Wednesday, February 12, 2014

Cold Acclimation

This winter is actually working out very well for my everest preparations. Sunday was an interesting day. When I went outside in the morning it was 4 degrees Fahrenheit and it didn’t feel too bad. One moderate layer jacket was enough. No gloves were necessary for traveling from car to building. I don’t think I have ever been this comfortable at 4°F. 

Then in the evening I went out to eat with a friend who was spending his last night in town. I walked home well after dark in 2 degrees Fahrenheit wearing jeans, a tee shirt and hoodie and with one bare hand holding my leftover pasta at all times. My fingers did get cold so I changed hands a few times, but overall, it was not very bad. I could have walked farther. The fact that I was wearing so little clothing and nothing on my fingers in 2°F weather is surprising to me. Yet I have spent more time running in sub 20°F weather this winter than ever before. We have had dozens of very freezing runs so far. Yes, I did run on the coldest day of the year, although the warmest part of the day, outside when the temperature was -11°F and the windchill was -35°F. All of the runs, trips from cars to buildings, walks downtown, and even time in my sometimes frozen van are contributing to me being acclimated to the cold. I am withstanding temperatures that were mind boggling to me only weeks ago. 


I still get cold, but this is really great preparation for Everest. I think that while we focus on the altitude acclimation, the cold acclimation is a big part of success on 8000 meter peaks too. Better acclimation to cold means doing the little things like tying boots, taking pictures, clipping safety lines, just a little more efficiently because you are less affected by the temperature than a lesser cold acclimated person. 

In Pakistan in 2009 I felt that the actual temperature was kind of irrelevant most of the time. If it was cold, I put on more clothing. If I was hot, I took off layers, my hood, or unzipped my jacket. Since there is less atmosphere the temperature swings seem more dramatic. At camp two, at 20,300 feet in the dark in the morning my -50°F boots did not warm my feet up very fast, yet in my tent the day before I would be laying there shirtless hiding from the sun! However, when you are preparing for below zero temperatures, 55°F seems like a hot day on the beach. 
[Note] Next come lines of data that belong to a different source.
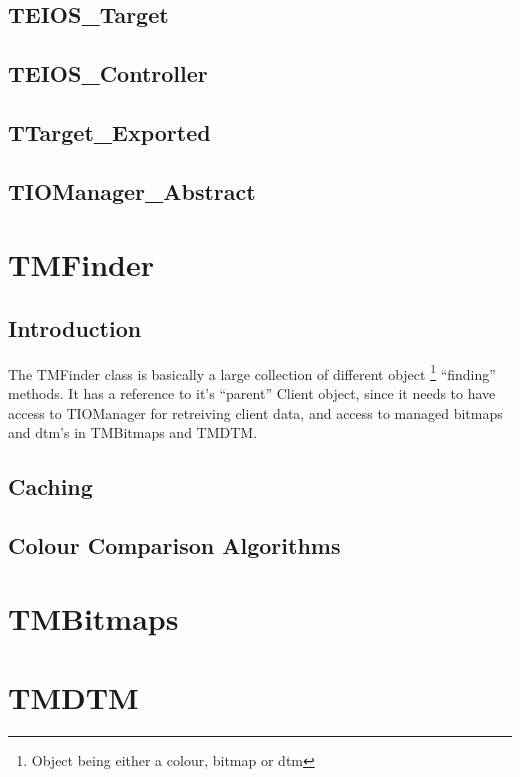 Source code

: \documentclass[a4paper, 10pt]{report} %
\begin{document}
\subsection{TEIOS\_Target}
\subsection{TEIOS\_Controller}
\subsection{TTarget\_Exported}
\subsection{TIOManager\_Abstract}

\section{TMFinder}

\subsection{Introduction}

The TMFinder class is basically a large collection of different object
\footnote{Object being either a colour, bitmap or dtm} ``finding'' methods.
It has a reference to it's ``parent'' Client object, since it needs to have
access to TIOManager for retreiving client data, and access to managed bitmaps
and dtm's in TMBitmaps and TMDTM.


\subsection{Caching}

\subsection{Colour Comparison Algorithms}



\section{TMBitmaps}

\section{TMDTM}
\end{document}
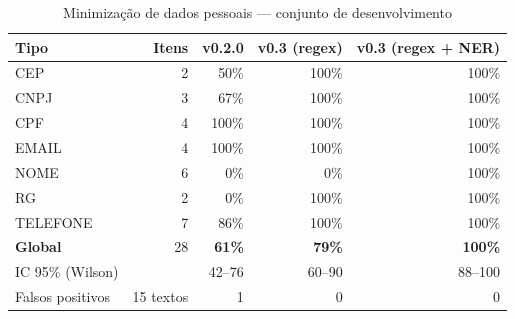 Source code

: \begin{table}[htbp]
\caption{Minimização de dados pessoais --- conjunto de desenvolvimento}\label{tab:minimizacao_desen}
\centering\small
\setlength{\tabcolsep}{4pt}
\begin{tabular}{lrrrr}
\toprule
Tipo & Itens & v0.2.0 & v0.3 (regex) & v0.3 (regex + NER) \\
\midrule
CEP & 2 & 50\% & 100\% & 100\% \\
CNPJ & 3 & 67\% & 100\% & 100\% \\
CPF & 4 & 100\% & 100\% & 100\% \\
EMAIL & 4 & 100\% & 100\% & 100\% \\
NOME & 6 & 0\% & 0\% & 100\% \\
RG & 2 & 0\% & 100\% & 100\% \\
TELEFONE & 7 & 86\% & 100\% & 100\% \\
\textbf{Global} & 28 & \textbf{61\%} & \textbf{79\%} & \textbf{100\%} \\
IC 95\% (Wilson) &  & 42--76 & 60--90 & 88--100 \\
Falsos positivos & 15 textos & 1 & 0 & 0 \\
\bottomrule
\end{tabular}
\end{table}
The one thing I have been doing is going gloveless a lot more often than a sane person would in these temperatures. I even run with snowballs in my hands when the temperatures are in the 20s and 30s. My hands could easily mean the difference between life and death. Making sure that my body can adjust to cold weather and keep my hands dexterous and thawed at all times could mean success, or "failure" in the strictest sense of making it to the top or not.
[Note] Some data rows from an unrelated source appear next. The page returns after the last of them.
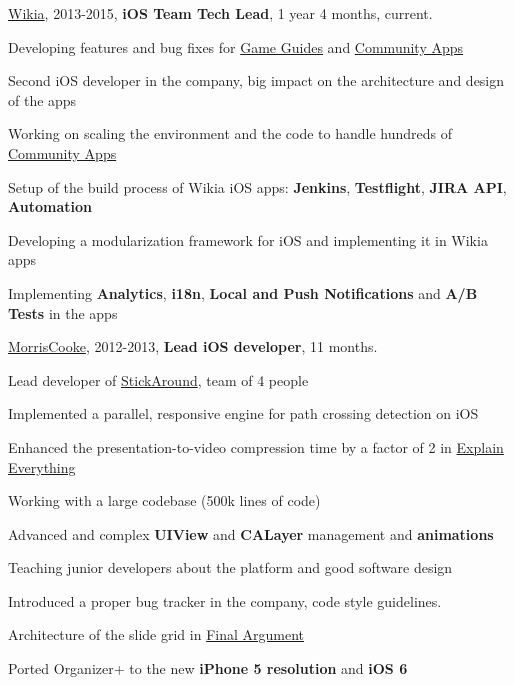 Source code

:\documentclass[letterpaper]{article}
\renewenvironment{itemize}{
  \begin{list}{}{
    \setlength{\leftmargin}{1.5em}
  }
}{
  \end{list}
}
\begin{document}
\begin{itemize}
    \item \href{http://www.wikia.com}{Wikia}, 2013-2015, {\bf iOS Team Tech Lead}, 1 year 4 months, current.
        \begin{itemize}
            \item Developing features and bug fixes for \href{https://itunes.apple.com/us/app/wikia-game-guides-walkthroughs/id422467074?mt=8}{Game Guides} and \href{https://itunes.apple.com/us/artist/wikia-inc./id422467077}{Community Apps}
            \item Second iOS developer in the company, big impact on the architecture and design of the apps
            \item Working on scaling the environment and the code to handle hundreds of \href{https://itunes.apple.com/us/artist/wikia-inc./id422467077}{Community Apps}
            \item Setup of the build process of Wikia iOS apps: {\bf Jenkins}, {\bf Testflight}, {\bf JIRA API}, {\bf Automation}
            \item Developing a modularization framework for iOS and implementing it in Wikia apps
            \item Implementing {\bf Analytics}, {\bf i18n}, {\bf Local and Push Notifications} and {\bf A/B Tests} in the apps
        \end{itemize}
    \item \href{http://www.morriscooke.com}{MorrisCooke}, 2012-2013, {\bf Lead iOS developer}, 11 months.
		\begin{itemize}
            \item Lead developer of \href{https://itunes.apple.com/us/app/stick-around-by-tony-vincent/id557949353?mt=8}{StickAround}, team of 4 people
            \item Implemented a parallel, responsive engine for path crossing detection on iOS
            \item Enhanced the presentation-to-video compression time by a factor of 2 in \href{https://itunes.apple.com/us/app/explain-everything/id431493086?mt=8}{Explain Everything}
            \item Working with a large codebase (500k lines of code)
            \item Advanced and complex {\bf UIView} and {\bf CALayer} management and {\bf animations}
            \item Teaching junior developers about the platform and good software design
            \item Introduced a proper bug tracker in the company, code style guidelines.
            \item Architecture of the slide grid in \href{https://itunes.apple.com/us/app/final-argument/id480232096?mt=8}{Final Argument}
            \item Ported Organizer+ to the new {\bf iPhone 5 resolution} and {\bf iOS 6}
		\end{itemize}


\end{itemize}
\end{document}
People on focus on the material preparation, or the aerobic and strength preparation, but it seems few give any thought to longer term metabolic or circulation changes, like running with snowballs in my hands. I would drink antifreeze if it would not kill me and I thought it would make my body able to operate at -40°F wearing only a tee shirt and jeans. Extreme, I know, but the point is by moving the baselines in which I am comfortable and safe, what was deadly is now tolerable. Let's face it, Pheidippides probably died because he hadn't trained well enough. I don't intend to make a similar mistake.